> [WHAT THE TASK REQUIRES]:
Retype the records below from their first line through the line holding "Şu anda yalnızca", including both ends and no pictures.

Rendered images with source text
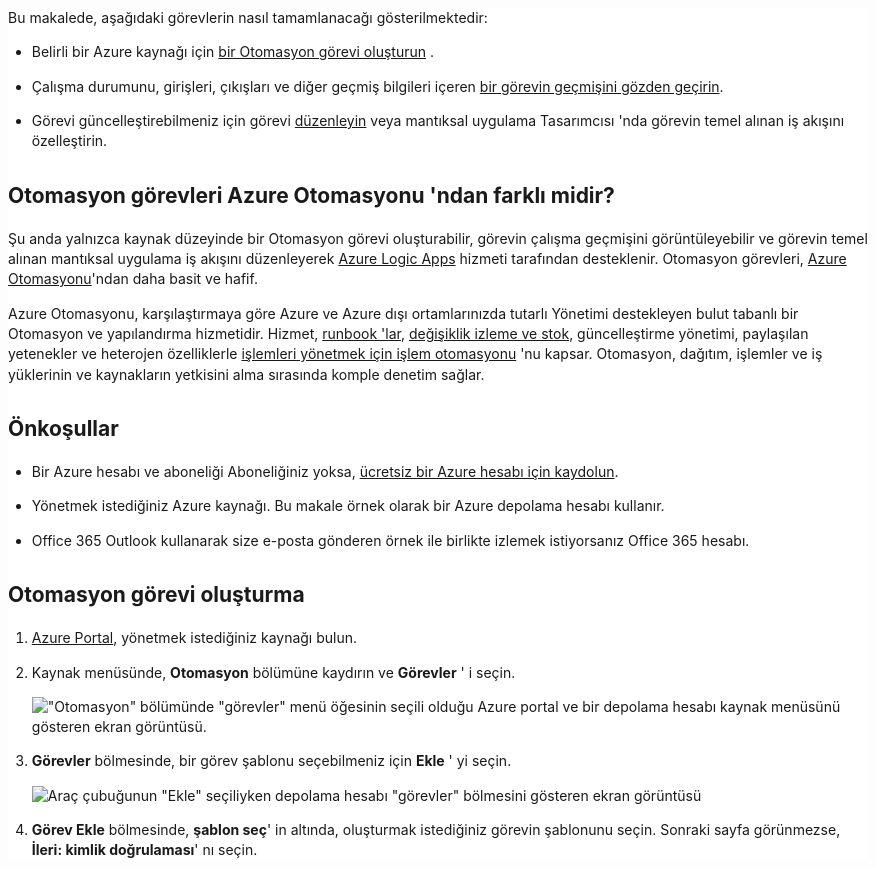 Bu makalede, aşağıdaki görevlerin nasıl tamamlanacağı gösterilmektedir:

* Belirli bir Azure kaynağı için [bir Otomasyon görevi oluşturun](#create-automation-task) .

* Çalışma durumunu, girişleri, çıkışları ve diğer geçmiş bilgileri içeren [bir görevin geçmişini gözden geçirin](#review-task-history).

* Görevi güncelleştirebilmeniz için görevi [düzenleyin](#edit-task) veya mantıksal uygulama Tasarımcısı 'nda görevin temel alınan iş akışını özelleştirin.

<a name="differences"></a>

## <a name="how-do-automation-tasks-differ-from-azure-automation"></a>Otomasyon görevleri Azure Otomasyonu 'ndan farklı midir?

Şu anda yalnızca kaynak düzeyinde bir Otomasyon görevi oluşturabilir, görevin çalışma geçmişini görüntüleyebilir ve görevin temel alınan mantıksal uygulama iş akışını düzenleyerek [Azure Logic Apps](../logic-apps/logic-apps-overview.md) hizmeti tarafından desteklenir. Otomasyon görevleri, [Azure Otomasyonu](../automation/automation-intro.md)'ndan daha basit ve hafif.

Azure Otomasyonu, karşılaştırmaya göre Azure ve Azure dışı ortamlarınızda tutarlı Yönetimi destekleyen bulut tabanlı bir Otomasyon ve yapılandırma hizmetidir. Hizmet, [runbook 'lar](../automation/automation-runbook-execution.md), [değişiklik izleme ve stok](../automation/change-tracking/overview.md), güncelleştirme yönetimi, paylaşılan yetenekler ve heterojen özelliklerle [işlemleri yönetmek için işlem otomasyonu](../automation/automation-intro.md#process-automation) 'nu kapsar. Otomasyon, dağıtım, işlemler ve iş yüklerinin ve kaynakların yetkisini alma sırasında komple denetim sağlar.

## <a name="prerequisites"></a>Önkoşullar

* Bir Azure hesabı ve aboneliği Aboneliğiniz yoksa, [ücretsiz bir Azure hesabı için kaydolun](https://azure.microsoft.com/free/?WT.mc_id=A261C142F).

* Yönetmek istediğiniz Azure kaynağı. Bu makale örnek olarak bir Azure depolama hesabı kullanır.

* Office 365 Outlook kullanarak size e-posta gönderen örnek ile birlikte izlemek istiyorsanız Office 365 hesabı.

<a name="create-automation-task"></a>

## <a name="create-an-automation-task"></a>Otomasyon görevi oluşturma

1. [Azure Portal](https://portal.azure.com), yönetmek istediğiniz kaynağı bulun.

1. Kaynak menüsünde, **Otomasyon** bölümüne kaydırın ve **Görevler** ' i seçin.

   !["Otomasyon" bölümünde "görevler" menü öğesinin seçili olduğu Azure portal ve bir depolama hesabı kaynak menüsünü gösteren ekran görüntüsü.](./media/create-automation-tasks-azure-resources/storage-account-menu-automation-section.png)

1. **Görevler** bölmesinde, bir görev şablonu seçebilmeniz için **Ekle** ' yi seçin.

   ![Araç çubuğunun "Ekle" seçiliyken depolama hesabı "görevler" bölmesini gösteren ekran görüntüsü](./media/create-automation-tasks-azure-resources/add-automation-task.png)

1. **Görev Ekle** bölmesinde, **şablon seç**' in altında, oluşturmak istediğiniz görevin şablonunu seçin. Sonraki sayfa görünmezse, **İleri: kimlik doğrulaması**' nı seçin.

> [OUTPUT OF THE EXERCISE]:
 Bu makalede, aşağıdaki görevlerin nasıl tamamlanacağı gösterilmektedir:

* Belirli bir Azure kaynağı için [bir Otomasyon görevi oluşturun](#create-automation-task) .

* Çalışma durumunu, girişleri, çıkışları ve diğer geçmiş bilgileri içeren [bir görevin geçmişini gözden geçirin](#review-task-history).

* Görevi güncelleştirebilmeniz için görevi [düzenleyin](#edit-task) veya mantıksal uygulama Tasarımcısı 'nda görevin temel alınan iş akışını özelleştirin.

<a name="differences"></a>

## <a name="how-do-automation-tasks-differ-from-azure-automation"></a>Otomasyon görevleri Azure Otomasyonu 'ndan farklı midir?

Şu anda yalnızca kaynak düzeyinde bir Otomasyon görevi oluşturabilir, görevin çalışma geçmişini görüntüleyebilir ve görevin temel alınan mantıksal uygulama iş akışını düzenleyerek [Azure Logic Apps](../logic-apps/logic-apps-overview.md) hizmeti tarafından desteklenir. Otomasyon görevleri, [Azure Otomasyonu](../automation/automation-intro.md)'ndan daha basit ve hafif.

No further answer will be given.